* EXERCISE BRIEF *
Please count the lines below that hold the word "some" and give the count without any other text.

==== DATASET ENTRIES

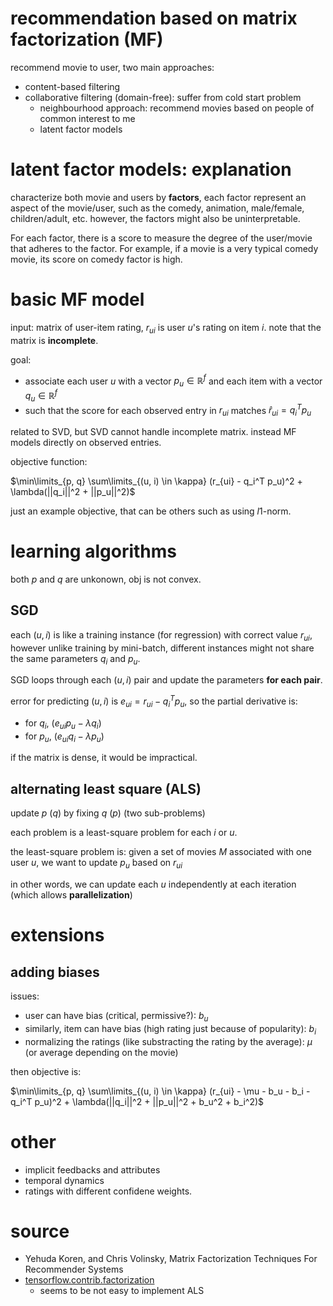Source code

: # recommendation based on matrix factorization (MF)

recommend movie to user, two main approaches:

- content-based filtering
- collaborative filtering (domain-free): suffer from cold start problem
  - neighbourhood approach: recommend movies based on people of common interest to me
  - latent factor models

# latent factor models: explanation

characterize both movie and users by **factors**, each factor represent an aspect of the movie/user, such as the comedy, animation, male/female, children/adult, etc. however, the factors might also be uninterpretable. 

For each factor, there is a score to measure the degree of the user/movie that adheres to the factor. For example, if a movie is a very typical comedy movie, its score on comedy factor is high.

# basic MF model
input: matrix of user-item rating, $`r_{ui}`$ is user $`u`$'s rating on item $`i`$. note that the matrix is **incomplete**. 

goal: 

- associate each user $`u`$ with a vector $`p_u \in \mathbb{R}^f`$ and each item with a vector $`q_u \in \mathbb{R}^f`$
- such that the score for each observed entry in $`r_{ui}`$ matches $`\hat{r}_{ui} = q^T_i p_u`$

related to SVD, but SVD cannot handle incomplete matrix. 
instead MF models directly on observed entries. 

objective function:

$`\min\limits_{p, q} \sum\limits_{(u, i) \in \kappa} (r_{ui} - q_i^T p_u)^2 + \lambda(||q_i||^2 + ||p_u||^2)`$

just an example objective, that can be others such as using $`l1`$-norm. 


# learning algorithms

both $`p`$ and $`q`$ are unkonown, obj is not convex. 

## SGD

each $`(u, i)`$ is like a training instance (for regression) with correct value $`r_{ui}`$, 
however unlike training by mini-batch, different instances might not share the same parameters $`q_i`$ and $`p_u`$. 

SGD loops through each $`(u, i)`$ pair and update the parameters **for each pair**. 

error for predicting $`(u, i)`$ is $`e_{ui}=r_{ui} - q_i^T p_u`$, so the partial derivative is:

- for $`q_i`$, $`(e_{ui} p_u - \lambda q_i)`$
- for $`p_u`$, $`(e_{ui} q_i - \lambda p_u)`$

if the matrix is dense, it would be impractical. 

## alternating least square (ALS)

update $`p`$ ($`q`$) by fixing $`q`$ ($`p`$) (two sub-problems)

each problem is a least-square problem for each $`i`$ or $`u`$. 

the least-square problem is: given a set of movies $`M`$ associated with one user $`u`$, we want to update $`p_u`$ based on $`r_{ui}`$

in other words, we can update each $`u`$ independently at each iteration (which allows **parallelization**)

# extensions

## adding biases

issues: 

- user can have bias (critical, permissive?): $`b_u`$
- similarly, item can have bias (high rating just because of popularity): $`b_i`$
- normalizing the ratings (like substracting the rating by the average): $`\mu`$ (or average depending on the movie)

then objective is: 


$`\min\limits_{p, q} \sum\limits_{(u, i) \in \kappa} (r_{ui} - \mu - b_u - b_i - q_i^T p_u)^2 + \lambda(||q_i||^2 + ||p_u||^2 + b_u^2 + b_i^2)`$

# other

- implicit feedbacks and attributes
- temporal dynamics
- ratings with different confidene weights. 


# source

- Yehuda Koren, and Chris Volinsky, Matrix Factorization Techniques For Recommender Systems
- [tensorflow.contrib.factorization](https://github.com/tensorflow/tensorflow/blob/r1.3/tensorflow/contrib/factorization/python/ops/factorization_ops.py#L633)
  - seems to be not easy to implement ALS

========
==== DATASET ENTRIES

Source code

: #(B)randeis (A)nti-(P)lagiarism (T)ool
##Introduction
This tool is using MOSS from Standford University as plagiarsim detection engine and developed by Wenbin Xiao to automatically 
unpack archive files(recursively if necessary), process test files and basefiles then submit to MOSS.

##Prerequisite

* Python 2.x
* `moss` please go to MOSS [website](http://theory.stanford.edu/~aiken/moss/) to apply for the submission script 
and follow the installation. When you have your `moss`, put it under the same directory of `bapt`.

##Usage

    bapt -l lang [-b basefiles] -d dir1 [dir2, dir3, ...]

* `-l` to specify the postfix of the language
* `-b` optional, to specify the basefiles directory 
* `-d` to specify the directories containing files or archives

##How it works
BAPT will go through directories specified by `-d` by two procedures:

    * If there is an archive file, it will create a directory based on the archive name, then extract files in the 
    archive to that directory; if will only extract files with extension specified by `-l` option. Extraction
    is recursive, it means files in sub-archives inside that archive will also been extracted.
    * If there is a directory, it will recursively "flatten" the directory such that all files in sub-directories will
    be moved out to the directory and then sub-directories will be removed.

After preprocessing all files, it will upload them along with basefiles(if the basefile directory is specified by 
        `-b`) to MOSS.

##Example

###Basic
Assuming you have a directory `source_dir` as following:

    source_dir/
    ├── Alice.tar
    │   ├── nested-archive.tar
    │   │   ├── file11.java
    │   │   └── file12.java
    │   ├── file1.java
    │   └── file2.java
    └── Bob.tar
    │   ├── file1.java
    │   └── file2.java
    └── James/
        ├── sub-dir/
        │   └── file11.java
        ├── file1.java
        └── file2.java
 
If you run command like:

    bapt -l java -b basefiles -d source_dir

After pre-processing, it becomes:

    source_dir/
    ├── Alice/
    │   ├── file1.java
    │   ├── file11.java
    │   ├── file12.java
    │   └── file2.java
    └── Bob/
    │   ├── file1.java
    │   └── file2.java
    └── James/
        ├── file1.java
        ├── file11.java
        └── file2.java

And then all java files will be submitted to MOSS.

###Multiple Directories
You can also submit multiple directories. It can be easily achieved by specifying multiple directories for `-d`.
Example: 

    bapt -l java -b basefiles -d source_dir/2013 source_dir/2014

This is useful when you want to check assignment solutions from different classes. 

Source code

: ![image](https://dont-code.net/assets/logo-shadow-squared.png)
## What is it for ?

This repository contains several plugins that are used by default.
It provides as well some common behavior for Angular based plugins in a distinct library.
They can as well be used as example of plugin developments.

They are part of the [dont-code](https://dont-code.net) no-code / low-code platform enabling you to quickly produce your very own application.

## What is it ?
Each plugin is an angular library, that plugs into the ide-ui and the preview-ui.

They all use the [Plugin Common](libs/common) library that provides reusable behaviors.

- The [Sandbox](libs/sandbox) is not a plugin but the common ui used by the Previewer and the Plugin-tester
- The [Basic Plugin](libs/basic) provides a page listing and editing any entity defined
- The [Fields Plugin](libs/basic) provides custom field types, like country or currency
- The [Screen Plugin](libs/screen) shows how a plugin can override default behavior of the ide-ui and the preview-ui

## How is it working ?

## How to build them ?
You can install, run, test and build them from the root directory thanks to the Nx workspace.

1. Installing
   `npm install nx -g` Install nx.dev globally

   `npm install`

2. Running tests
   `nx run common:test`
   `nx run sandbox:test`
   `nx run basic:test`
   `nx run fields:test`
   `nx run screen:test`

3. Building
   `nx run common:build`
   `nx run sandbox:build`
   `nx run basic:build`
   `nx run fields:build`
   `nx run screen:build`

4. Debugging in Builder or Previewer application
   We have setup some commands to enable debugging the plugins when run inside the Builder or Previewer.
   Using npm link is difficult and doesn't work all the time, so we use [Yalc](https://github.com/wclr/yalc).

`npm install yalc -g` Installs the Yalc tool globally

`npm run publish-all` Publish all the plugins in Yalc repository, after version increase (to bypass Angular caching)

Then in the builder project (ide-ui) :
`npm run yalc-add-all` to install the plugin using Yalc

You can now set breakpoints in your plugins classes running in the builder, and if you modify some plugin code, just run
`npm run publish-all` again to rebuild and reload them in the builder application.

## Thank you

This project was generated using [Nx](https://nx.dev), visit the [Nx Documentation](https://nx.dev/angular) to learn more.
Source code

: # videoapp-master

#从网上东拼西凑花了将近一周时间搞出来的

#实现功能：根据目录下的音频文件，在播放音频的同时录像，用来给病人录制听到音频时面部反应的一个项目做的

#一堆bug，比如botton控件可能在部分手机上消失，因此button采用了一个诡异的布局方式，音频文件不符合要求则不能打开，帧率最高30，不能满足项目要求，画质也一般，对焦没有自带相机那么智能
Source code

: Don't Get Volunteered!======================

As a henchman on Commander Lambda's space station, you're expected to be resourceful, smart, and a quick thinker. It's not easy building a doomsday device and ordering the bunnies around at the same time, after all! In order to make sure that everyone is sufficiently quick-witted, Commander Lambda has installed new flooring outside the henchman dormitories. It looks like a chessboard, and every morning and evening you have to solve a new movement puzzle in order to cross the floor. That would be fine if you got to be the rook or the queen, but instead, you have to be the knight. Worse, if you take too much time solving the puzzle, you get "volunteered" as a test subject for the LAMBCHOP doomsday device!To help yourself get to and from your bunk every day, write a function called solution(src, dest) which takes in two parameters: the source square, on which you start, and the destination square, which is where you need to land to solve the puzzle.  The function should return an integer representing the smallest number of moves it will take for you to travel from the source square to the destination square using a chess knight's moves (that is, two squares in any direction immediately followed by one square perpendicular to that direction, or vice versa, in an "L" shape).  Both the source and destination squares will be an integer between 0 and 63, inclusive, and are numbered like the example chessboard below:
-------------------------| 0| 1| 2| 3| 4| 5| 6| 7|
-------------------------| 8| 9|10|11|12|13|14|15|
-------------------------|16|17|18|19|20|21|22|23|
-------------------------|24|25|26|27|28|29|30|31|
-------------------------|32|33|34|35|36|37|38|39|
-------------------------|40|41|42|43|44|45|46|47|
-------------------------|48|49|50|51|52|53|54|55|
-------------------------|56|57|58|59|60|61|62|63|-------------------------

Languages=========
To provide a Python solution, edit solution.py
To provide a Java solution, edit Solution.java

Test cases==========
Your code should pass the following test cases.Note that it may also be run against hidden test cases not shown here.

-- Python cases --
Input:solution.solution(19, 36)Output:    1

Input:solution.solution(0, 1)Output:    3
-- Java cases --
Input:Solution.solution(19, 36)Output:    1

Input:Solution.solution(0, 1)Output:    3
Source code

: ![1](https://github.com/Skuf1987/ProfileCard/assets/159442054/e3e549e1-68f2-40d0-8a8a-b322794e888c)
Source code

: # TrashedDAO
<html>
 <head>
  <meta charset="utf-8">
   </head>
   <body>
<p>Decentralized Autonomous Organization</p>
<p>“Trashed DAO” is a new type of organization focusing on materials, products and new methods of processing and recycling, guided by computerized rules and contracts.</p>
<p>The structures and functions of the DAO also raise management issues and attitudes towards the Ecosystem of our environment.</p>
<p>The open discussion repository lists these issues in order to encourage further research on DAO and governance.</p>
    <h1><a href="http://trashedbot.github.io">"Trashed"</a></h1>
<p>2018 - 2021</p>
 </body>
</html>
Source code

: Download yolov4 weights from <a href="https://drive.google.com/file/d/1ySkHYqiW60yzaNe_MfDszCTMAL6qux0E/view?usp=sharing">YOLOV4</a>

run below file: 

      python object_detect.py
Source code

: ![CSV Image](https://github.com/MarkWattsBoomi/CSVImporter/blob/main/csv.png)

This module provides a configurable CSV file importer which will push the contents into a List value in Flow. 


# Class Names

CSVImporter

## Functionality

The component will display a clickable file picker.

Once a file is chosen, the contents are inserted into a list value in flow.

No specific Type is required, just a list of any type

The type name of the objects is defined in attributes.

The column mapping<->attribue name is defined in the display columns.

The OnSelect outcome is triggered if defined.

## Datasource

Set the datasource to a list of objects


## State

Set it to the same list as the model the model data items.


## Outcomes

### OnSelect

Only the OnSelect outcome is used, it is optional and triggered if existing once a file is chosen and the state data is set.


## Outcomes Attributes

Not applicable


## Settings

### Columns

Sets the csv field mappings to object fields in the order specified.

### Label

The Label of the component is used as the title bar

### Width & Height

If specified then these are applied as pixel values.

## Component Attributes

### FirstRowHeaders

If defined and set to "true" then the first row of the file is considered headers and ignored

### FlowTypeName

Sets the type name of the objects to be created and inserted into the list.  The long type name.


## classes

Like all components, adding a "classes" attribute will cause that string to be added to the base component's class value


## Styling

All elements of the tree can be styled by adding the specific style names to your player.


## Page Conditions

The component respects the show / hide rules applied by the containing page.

========

* EXERCISE RESULT *
3